Updated: 12:02 p.m. Friday, June 17, 2011 | Posted: 11:59 a.m. Friday, June 17, 2011
The book, which is about the manipulative language the Nevada atomic industry uses to appear safe Nevadans and the Nation, has recently won the National Indie Excellence Book Award in Regional Non-Fiction. Other awards include a silver medal from the 2011 Independent Publisher Book Awards in the Best Regional Non-Fiction category, and a second place award from the 2011 Next Generation Indie Book Awards for Current Events/Social Change. Her book was also named a finalist in Foreword’s Book-of-the-Year Award.
“I was just astounded,” said Mackedon. “When I got the first notice, I was going, ‘Oh my god, oh my god,’ and then about two weeks later, I got another one and I thought, ‘I can’t believe this.’ It’s very exciting.”
Mackedon started writing the book more than 20 years ago after being assigned to the Nevada Commission on Nuclear Projects. At first, according to Mackedon, Nevadans were thought to be gamblers, prostitutes, miners and saloon keepers. Typical housewives and politicians were never asked what they thought of when the press first gathered Nevadans’ opinions on nuclear testing.
“Nevada is still one of those states that has a reputation of both free and open and tarnished without a lot of middle ground for us,” said Mackedon. “And so you think what that does what that does when you produce a set of images that color a stereotyped truth about a place.
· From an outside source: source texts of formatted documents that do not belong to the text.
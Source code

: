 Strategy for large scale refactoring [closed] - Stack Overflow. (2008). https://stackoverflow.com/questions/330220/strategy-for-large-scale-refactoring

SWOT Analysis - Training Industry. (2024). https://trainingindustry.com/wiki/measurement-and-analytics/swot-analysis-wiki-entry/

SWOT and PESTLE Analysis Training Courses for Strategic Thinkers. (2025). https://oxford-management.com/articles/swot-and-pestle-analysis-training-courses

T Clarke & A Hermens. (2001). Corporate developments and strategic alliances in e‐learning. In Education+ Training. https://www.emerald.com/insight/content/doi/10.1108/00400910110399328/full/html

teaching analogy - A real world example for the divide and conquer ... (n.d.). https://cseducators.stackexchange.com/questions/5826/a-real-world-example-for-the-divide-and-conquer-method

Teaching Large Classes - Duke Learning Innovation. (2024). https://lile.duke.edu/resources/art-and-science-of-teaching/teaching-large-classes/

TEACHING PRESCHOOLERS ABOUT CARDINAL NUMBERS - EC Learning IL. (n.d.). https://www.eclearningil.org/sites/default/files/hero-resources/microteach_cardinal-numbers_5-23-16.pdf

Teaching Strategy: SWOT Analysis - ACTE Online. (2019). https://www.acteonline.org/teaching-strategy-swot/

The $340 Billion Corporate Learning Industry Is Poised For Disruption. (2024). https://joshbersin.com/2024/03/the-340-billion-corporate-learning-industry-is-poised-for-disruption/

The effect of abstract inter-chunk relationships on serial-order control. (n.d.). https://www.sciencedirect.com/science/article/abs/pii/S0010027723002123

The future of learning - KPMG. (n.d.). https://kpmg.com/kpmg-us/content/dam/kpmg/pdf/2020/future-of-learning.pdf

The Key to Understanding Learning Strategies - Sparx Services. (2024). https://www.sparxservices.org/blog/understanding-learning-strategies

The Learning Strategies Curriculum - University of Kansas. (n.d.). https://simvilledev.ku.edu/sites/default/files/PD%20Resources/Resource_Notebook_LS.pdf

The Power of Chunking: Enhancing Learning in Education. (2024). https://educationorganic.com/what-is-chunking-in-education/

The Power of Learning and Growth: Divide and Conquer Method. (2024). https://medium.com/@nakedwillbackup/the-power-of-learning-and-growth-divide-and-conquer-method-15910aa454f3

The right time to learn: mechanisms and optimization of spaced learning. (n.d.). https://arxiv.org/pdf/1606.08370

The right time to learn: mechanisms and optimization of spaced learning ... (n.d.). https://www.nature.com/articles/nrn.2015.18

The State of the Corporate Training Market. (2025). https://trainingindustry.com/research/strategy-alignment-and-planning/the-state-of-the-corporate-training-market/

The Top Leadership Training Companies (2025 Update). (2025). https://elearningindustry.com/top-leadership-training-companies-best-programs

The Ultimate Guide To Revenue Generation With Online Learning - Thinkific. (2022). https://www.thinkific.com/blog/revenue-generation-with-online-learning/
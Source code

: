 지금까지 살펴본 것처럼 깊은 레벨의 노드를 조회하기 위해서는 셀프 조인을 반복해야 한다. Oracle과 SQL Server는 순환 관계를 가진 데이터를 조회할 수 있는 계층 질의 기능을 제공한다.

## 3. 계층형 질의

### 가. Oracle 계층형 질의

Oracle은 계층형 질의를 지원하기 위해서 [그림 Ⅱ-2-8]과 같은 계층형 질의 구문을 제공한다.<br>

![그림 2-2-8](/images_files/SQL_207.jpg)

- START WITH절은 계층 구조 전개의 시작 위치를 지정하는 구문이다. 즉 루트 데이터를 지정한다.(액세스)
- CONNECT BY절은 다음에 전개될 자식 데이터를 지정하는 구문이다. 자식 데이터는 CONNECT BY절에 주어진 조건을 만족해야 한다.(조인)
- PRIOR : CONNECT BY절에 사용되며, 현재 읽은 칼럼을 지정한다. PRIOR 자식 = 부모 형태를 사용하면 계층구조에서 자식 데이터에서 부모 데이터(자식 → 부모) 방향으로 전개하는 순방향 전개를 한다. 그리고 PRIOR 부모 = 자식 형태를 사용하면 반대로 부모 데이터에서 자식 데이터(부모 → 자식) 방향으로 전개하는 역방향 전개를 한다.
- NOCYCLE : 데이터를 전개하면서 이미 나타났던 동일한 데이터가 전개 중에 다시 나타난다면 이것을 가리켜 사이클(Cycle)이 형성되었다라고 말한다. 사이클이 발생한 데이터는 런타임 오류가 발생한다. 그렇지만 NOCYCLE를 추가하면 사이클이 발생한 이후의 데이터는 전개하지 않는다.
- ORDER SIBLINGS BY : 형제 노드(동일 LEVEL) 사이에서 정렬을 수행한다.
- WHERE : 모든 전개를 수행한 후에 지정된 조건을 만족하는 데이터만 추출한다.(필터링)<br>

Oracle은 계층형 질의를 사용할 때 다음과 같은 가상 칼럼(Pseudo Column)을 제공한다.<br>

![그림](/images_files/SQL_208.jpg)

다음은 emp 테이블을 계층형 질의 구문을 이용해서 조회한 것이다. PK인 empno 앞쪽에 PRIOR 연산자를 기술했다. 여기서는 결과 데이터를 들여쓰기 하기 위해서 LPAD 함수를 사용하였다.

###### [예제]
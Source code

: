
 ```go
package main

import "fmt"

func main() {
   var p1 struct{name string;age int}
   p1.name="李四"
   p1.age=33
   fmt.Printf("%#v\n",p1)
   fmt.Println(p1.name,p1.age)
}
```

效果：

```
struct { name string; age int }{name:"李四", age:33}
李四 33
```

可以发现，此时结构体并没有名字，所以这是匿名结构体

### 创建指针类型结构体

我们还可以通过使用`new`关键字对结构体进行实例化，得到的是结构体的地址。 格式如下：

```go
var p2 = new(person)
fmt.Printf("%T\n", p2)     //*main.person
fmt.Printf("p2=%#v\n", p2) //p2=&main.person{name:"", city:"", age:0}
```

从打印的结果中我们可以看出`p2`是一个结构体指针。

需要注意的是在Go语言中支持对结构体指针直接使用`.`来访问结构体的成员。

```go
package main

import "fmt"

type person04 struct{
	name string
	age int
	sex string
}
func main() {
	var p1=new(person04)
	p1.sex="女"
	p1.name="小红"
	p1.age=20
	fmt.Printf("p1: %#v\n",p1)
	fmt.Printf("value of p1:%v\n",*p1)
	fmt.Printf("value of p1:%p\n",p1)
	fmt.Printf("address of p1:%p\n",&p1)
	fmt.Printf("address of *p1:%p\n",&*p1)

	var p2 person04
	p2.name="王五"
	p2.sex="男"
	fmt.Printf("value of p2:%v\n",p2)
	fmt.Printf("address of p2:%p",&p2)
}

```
Then you pave a way for what that place can be used for. And that’s what my whole thesis in ‘Bombast’ is. That kind of press and that kind of production of imagery really helped solidify the idea that Nevada is suitable. It’s suitable for blowing up bombs. It’s suitable for burying nuclear waste. It’s suitable for dumping low-level waste.”
“There is no such thing as a good place to bury nuclear waste. You create a good place,” she said. “Yucca Mountain obviously is fractured and you can’t have water next to nuclear waste. Everybody understands that who studies the issue, and yet we keep talking about reopening Yucca Mountain when the evidence really says, ‘no.’” Since she’s published her book, Mackedon now enjoys giving lectures and listening to people’s responses to her book, “Really, a rewarding aftermath of writing a book is to hear people read it and what they think about it,” she said. “That’s the stage I’m in right now, is enjoying any kind of feedback that I get from ‘Bombast.”
Mackedon is content with where she is today, not yet thinking about writing another book. “These awards are proof that if you stick to it and believe in something, that maybe good things will happen,” she said.